In order to fully understand and appreciate the trail that Suzanne has blazed, you need to step in her proverbial shoes—a pair of sturdy hiking boots.
Suzanne was born in West Virginia and grew up in Ohio. Her family moved to central Florida prior to Suzanne’s sophomore year in high school—one year before Disney World opened and made a magical mark on Florida’s history. After graduating from Seminole High School in Sanford, Florida, she followed the advice of a couple friends and drove to Pensacola to check out the University of West Florida.
She found the campus to be quaint, open and welcoming—atypical from other Florida universities. She was smitten, but also saw it as “sea level rise.” She was going to either sink or swim. For someone like her, who didn’t grow up with much and was the first in her family to attend college, she relied heavily on financial aid, scholarships and the work-study program to make her way. Suzanne enrolled as a pre-med major, but quickly figured out that she didn’t have the acumen for it and changed to a history major.
To this day, Sissy—as her dad fondly called her—remembers his less than enthusiastic response to the news. It was one of those classic dad retorts; “What are you going to do? Open a store and sell history by the pound?” What her dad didn’t know was that the demand would be by the acre. Over 3 million acres of the most pristine and protected parcels of land in America.
Suzanne never planned to be a park ranger, but she graduated from UWF on a Saturday and started Sunday at the Gulf Island National Seashore. From there, her career caught fire, which is a phrase that rangers in the National Park Service aren’t fond of using (apologies to Smokey the Bear). Suzanne advanced to park ranger, district ranger, superintendent and senior executive service (SES) official—an impressive feat since there are hardly a dozen SES in the country, only three of which are female.
Suzanne’s distinguished and historic career of 32 years is punctuated by becoming the first female superintendent for five national parks:
- Timucuan Ecological and Historical Preserve along with Fort Caroline National Monument in Jacksonville, Florida
- Christiansted National Historic Site, Buck Island Reef National Monument and Salt River Bay National Historic Park in the U.S. Virgin Islands
- Chattahoochee River National Recreation Area in Georgia
- Glacier National Park in Montana
- Yellowstone National Park, the oldest national park in the country
Suzanne’s passion for preserving and protecting land and history extended past her impact in the U.S., reaching internationally to countries all over the world. One such trip was a United Nations Educational, Scientific and Cultural Organization project in Haiti, which is the only other country besides the United States to win independence from a colonial power. The project was to preserve a historic fort as a World Heritage site. This site was on the north end of the island, near Cap-Haïtien, high in the mountains. It was a rough climb. Once onsite, Suzanne showed the Haiti people how to repoint and relay the brick, fortifying the fort and ensuring it remains a piece of Haiti’s history for decades to come.
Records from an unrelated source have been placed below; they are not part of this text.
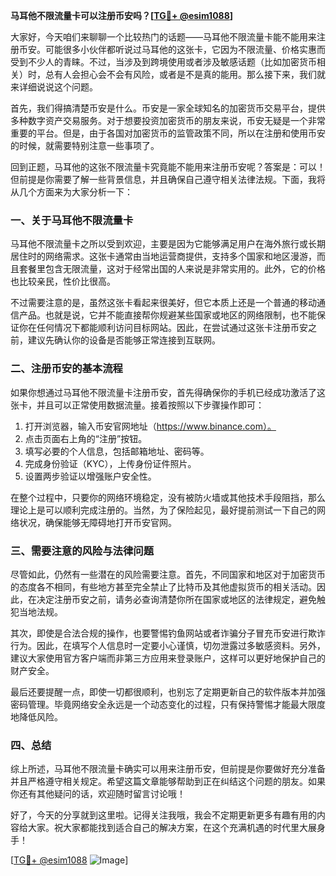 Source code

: **马耳他不限流量卡可以注册币安吗？[[TG💪+ @esim1088](https://t.me/s/esim1088)]**

大家好，今天咱们来聊聊一个比较热门的话题——马耳他不限流量卡能不能用来注册币安。可能很多小伙伴都听说过马耳他的这张卡，它因为不限流量、价格实惠而受到不少人的青睐。不过，当涉及到跨境使用或者涉及敏感话题（比如加密货币相关）时，总有人会担心会不会有风险，或者是不是真的能用。那么接下来，我们就来详细说说这个问题。

首先，我们得搞清楚币安是什么。币安是一家全球知名的加密货币交易平台，提供多种数字资产交易服务。对于想要投资加密货币的朋友来说，币安无疑是一个非常重要的平台。但是，由于各国对加密货币的监管政策不同，所以在注册和使用币安的时候，就需要特别注意一些事项了。

回到正题，马耳他的这张不限流量卡究竟能不能用来注册币安呢？答案是：可以！但前提是你需要了解一些背景信息，并且确保自己遵守相关法律法规。下面，我将从几个方面来为大家分析一下：

### 一、关于马耳他不限流量卡

马耳他不限流量卡之所以受到欢迎，主要是因为它能够满足用户在海外旅行或长期居住时的网络需求。这张卡通常由当地运营商提供，支持多个国家和地区漫游，而且套餐里包含无限流量，这对于经常出国的人来说是非常实用的。此外，它的价格也比较亲民，性价比很高。

不过需要注意的是，虽然这张卡看起来很美好，但它本质上还是一个普通的移动通信产品。也就是说，它并不能直接帮你规避某些国家或地区的网络限制，也不能保证你在任何情况下都能顺利访问目标网站。因此，在尝试通过这张卡注册币安之前，建议先确认你的设备是否能够正常连接到互联网。

### 二、注册币安的基本流程

如果你想通过马耳他不限流量卡注册币安，首先得确保你的手机已经成功激活了这张卡，并且可以正常使用数据流量。接着按照以下步骤操作即可：

1. 打开浏览器，输入币安官网地址（https://www.binance.com）。
2. 点击页面右上角的“注册”按钮。
3. 填写必要的个人信息，包括邮箱地址、密码等。
4. 完成身份验证（KYC），上传身份证件照片。
5. 设置两步验证以增强账户安全性。

在整个过程中，只要你的网络环境稳定，没有被防火墙或其他技术手段阻挡，那么理论上是可以顺利完成注册的。当然，为了保险起见，最好提前测试一下自己的网络状况，确保能够无障碍地打开币安官网。

### 三、需要注意的风险与法律问题

尽管如此，仍然有一些潜在的风险需要注意。首先，不同国家和地区对于加密货币的态度各不相同，有些地方甚至完全禁止了比特币及其他虚拟货币的相关活动。因此，在决定注册币安之前，请务必查询清楚你所在国家或地区的法律规定，避免触犯当地法规。

其次，即使是合法合规的操作，也要警惕钓鱼网站或者诈骗分子冒充币安进行欺诈行为。因此，在填写个人信息时一定要小心谨慎，切勿泄露过多敏感资料。另外，建议大家使用官方客户端而非第三方应用来登录账户，这样可以更好地保护自己的财产安全。

最后还要提醒一点，即使一切都很顺利，也别忘了定期更新自己的软件版本并加强密码管理。毕竟网络安全永远是一个动态变化的过程，只有保持警惕才能最大限度地降低风险。

### 四、总结

综上所述，马耳他不限流量卡确实可以用来注册币安，但前提是你要做好充分准备并且严格遵守相关规定。希望这篇文章能够帮助到正在纠结这个问题的朋友。如果你还有其他疑问的话，欢迎随时留言讨论哦！

好了，今天的分享就到这里啦。记得关注我哦，我会不定期更新更多有趣有用的内容给大家。祝大家都能找到适合自己的解决方案，在这个充满机遇的时代里大展身手！

[[TG💪+ @esim1088](https://t.me/s/esim1088) ![Image](https://i.postimg.cc/4NQfJmqS/Snipaste-2025-05-13-00-14-12.png)]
Another trip took Suzanne to Sweden to offer assistance with the management of brown bears—the same species as our grizzlies except large male brown bears routinely weigh over 1,000 pounds in the fall when gorging themselves on fish. During this trip, Suzanne hiked up to a glacier lake and stepped into Norway at sunrise. Suzanne remembers it as the most spectacular and stunning sight, watching the sun rising up above the fjords.
Suzanne spent six years acquiring land for U.S. national parks, totaling 46,000 acres. She was able to partner with the state of Florida in 1991 to secure the donation of the Kingsley Plantation, a historical landmark rich with artifacts that share Florida’s history of slave ownership. Acquiring it as part of the Timucuan Ecological and Historical Preserve was a huge accomplishment.
It would be great if all tough decisions were celebrated, but some can be pretty political. Suzanne was invited to testify to Congress on multiple occasions. One of the more memorable times was a field hearing concerning snowmobiles in Yellowstone. It was a contentious issue because access to the park for snowmobilers had been under regulated and caused unacceptable impact to the park resources. But in response to an Environment Impact Study, the new policy reduced and highly regulated the number of snowmobiles in the park. The once endless season and 24/7 access was changed to a limited season with no more than 500 guided snowmobiles per day.
Suzanne acknowledges that all National Park Service jobs are pretty stressful jobs because the people are so highly dedicated to the mission of the park service and so passionate about what they do. She understands that being the oldest national park, most everything happening at Yellowstone is highly charged and put under a microscope. Suzanne also knew that being the Yellowstone Superintendent would be controversial. But not until she started dealing with the angry emails and death threats did she know exactly to what degree. Suzanne grew thick skin quickly, and being a natural leader, found her footing and the best way to navigate around the rocks and arrows hurled in her direction. As Suzanne recounts, “you’ve got to be able to self-assess and move forward. No matter how hard it is or how often the New York Times calls for you to be fired.”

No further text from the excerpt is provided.